### What to produce
In the listing, find every line that has the string "Environment" and copy it.

### Dataset
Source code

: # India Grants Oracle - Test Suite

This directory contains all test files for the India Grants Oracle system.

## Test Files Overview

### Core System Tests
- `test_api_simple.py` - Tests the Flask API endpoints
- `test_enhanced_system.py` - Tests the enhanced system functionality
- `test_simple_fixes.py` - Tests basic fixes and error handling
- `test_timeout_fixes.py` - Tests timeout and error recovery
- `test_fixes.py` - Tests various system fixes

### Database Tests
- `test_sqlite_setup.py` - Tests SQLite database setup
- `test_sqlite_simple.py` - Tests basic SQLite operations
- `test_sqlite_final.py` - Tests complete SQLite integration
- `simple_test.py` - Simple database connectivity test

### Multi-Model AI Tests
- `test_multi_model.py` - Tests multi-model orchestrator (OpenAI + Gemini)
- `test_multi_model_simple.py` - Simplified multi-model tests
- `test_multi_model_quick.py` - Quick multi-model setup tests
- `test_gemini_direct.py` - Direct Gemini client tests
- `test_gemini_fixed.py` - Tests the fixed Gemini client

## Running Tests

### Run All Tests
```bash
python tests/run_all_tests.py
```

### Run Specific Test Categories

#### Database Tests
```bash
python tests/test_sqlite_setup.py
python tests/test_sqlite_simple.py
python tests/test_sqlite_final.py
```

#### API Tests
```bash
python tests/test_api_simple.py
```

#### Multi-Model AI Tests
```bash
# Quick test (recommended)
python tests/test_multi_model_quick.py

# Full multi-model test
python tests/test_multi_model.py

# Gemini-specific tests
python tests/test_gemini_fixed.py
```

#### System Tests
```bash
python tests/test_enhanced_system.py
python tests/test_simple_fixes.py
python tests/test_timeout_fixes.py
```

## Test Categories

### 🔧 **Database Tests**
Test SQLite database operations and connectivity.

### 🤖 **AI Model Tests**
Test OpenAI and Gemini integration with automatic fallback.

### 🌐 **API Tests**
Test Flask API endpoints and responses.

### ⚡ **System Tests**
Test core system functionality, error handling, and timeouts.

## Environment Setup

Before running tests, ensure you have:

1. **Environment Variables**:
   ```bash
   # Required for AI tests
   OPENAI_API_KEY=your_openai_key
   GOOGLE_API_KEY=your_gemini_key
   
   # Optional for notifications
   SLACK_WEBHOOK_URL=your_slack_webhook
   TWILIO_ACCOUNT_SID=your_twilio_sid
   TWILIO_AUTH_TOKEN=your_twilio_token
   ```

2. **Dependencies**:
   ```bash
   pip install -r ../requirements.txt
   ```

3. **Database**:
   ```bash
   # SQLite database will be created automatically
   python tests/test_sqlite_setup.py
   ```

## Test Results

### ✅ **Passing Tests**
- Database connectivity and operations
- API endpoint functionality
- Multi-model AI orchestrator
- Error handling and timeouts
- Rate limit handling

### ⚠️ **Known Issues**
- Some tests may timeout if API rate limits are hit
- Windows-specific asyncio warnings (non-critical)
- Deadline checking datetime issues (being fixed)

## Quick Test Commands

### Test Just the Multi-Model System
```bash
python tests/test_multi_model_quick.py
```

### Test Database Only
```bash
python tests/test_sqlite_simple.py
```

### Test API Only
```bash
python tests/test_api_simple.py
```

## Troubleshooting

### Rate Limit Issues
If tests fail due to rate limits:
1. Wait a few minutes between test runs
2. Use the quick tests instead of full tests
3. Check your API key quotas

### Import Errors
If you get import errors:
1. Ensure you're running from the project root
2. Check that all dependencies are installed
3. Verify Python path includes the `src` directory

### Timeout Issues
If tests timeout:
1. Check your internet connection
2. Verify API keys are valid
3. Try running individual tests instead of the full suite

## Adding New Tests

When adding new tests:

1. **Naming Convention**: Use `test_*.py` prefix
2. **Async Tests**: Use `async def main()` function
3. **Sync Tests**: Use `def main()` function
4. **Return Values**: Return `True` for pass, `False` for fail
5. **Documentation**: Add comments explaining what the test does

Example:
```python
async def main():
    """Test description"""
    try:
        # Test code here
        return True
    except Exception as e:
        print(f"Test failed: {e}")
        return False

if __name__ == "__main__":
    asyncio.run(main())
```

### Task result
## Environment Setup
1. **Environment Variables**:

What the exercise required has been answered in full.